__Your goal__
Where a picture appears, leave it out; copy everything else in the records exactly.

The records Start Marker

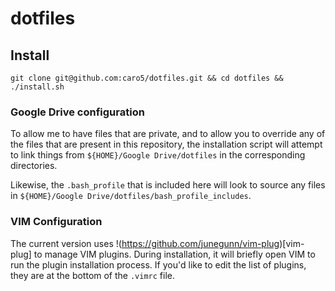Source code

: dotfiles
========

## Install

```
git clone git@github.com:caro5/dotfiles.git && cd dotfiles && ./install.sh
```

### Google Drive configuration

To allow me to have files that are private, and to allow you to override
any of the files that are present in this repository, the installation
script will attempt to link things from `${HOME}/Google Drive/dotfiles`
in the corresponding directories.

Likewise, the `.bash_profile` that is included here will look to source
any files in `${HOME}/Google Drive/dotfiles/bash_profile_includes`.

### VIM Configuration

The current version uses !(https://github.com/junegunn/vim-plug)[vim-plug]
to manage VIM plugins. During installation, it will briefly open VIM
to run the plugin installation process. If you'd like to edit the list
of plugins, they are at the bottom of the `.vimrc` file.
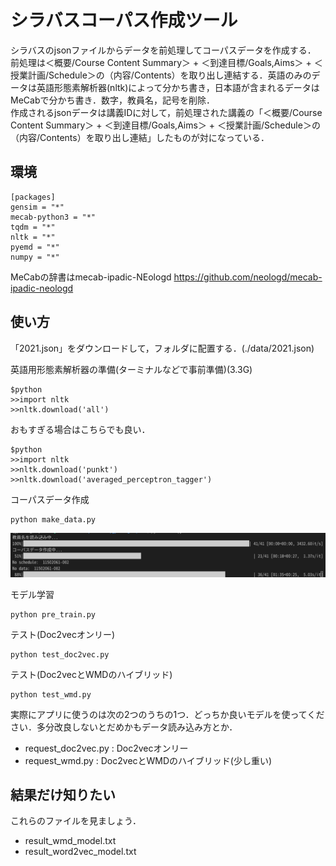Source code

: # シラバスコーパス作成ツール
シラバスのjsonファイルからデータを前処理してコーパスデータを作成する．  
前処理は＜概要/Course Content Summary＞ + ＜到達目標/Goals,Aims＞ + ＜授業計画/Schedule＞の（内容/Contents）を取り出し連結する．英語のみのデータは英語形態素解析器(nltk)によって分かち書き，日本語が含まれるデータはMeCabで分かち書き．数字，教員名，記号を削除．  
作成されるjsonデータは講義IDに対して，前処理された講義の「＜概要/Course Content Summary＞ + ＜到達目標/Goals,Aims＞ + ＜授業計画/Schedule＞の（内容/Contents）を取り出し連結」したものが対になっている．

## 環境
```
[packages]
gensim = "*"
mecab-python3 = "*"
tqdm = "*"
nltk = "*"
pyemd = "*"
numpy = "*"
```

MeCabの辞書はmecab-ipadic-NEologd
https://github.com/neologd/mecab-ipadic-neologd

## 使い方
「2021.json」をダウンロードして，フォルダに配置する．(./data/2021.json)


英語用形態素解析器の準備(ターミナルなどで事前準備)(3.3G)
```
$python
>>import nltk
>>nltk.download('all')
```
おもすぎる場合はこちらでも良い．
```
$python
>>import nltk
>>nltk.download('punkt')
>>nltk.download('averaged_perceptron_tagger')
```

コーパスデータ作成
```
python make_data.py
```
![サンプル](https://github.com/zakio10/tmp_jphacks/blob/master/app.jpg)

モデル学習
```
python pre_train.py
```

テスト(Doc2vecオンリー)
```
python test_doc2vec.py
```

テスト(Doc2vecとWMDのハイブリッド)
```
python test_wmd.py
```

実際にアプリに使うのは次の2つのうちの1つ．どっちか良いモデルを使ってください．多分改良しないとだめかもデータ読み込み方とか．
- request_doc2vec.py : Doc2vecオンリー
- request_wmd.py : Doc2vecとWMDのハイブリッド(少し重い)

## 結果だけ知りたい
これらのファイルを見ましょう．
- result_wmd_model.txt
- result_word2vec_model.txt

The records End Marker

__Answer__
Source code

: dotfiles
========

## Install

```
git clone git@github.com:caro5/dotfiles.git && cd dotfiles && ./install.sh
```

### Google Drive configuration

To allow me to have files that are private, and to allow you to override
any of the files that are present in this repository, the installation
script will attempt to link things from `${HOME}/Google Drive/dotfiles`
in the corresponding directories.

Likewise, the `.bash_profile` that is included here will look to source
any files in `${HOME}/Google Drive/dotfiles/bash_profile_includes`.

### VIM Configuration

The current version uses !(https://github.com/junegunn/vim-plug)[vim-plug]
to manage VIM plugins. During installation, it will briefly open VIM
to run the plugin installation process. If you'd like to edit the list
of plugins, they are at the bottom of the `.vimrc` file.
Source code

: # シラバスコーパス作成ツール
シラバスのjsonファイルからデータを前処理してコーパスデータを作成する．  
前処理は＜概要/Course Content Summary＞ + ＜到達目標/Goals,Aims＞ + ＜授業計画/Schedule＞の（内容/Contents）を取り出し連結する．英語のみのデータは英語形態素解析器(nltk)によって分かち書き，日本語が含まれるデータはMeCabで分かち書き．数字，教員名，記号を削除．  
作成されるjsonデータは講義IDに対して，前処理された講義の「＜概要/Course Content Summary＞ + ＜到達目標/Goals,Aims＞ + ＜授業計画/Schedule＞の（内容/Contents）を取り出し連結」したものが対になっている．

## 環境
```
[packages]
gensim = "*"
mecab-python3 = "*"
tqdm = "*"
nltk = "*"
pyemd = "*"
numpy = "*"
```

MeCabの辞書はmecab-ipadic-NEologd
https://github.com/neologd/mecab-ipadic-neologd

## 使い方
「2021.json」をダウンロードして，フォルダに配置する．(./data/2021.json)


英語用形態素解析器の準備(ターミナルなどで事前準備)(3.3G)
```
$python
>>import nltk
>>nltk.download('all')
```
おもすぎる場合はこちらでも良い．
```
$python
>>import nltk
>>nltk.download('punkt')
>>nltk.download('averaged_perceptron_tagger')
```

コーパスデータ作成
```
python make_data.py
```
![サンプル](https://github.com/zakio10/tmp_jphacks/blob/master/app.jpg)

モデル学習
```
python pre_train.py
```

テスト(Doc2vecオンリー)
```
python test_doc2vec.py
```

テスト(Doc2vecとWMDのハイブリッド)
```
python test_wmd.py
```

実際にアプリに使うのは次の2つのうちの1つ．どっちか良いモデルを使ってください．多分改良しないとだめかもデータ読み込み方とか．
- request_doc2vec.py : Doc2vecオンリー
- request_wmd.py : Doc2vecとWMDのハイブリッド(少し重い)

## 結果だけ知りたい
これらのファイルを見ましょう．
- result_wmd_model.txt
- result_word2vec_model.txt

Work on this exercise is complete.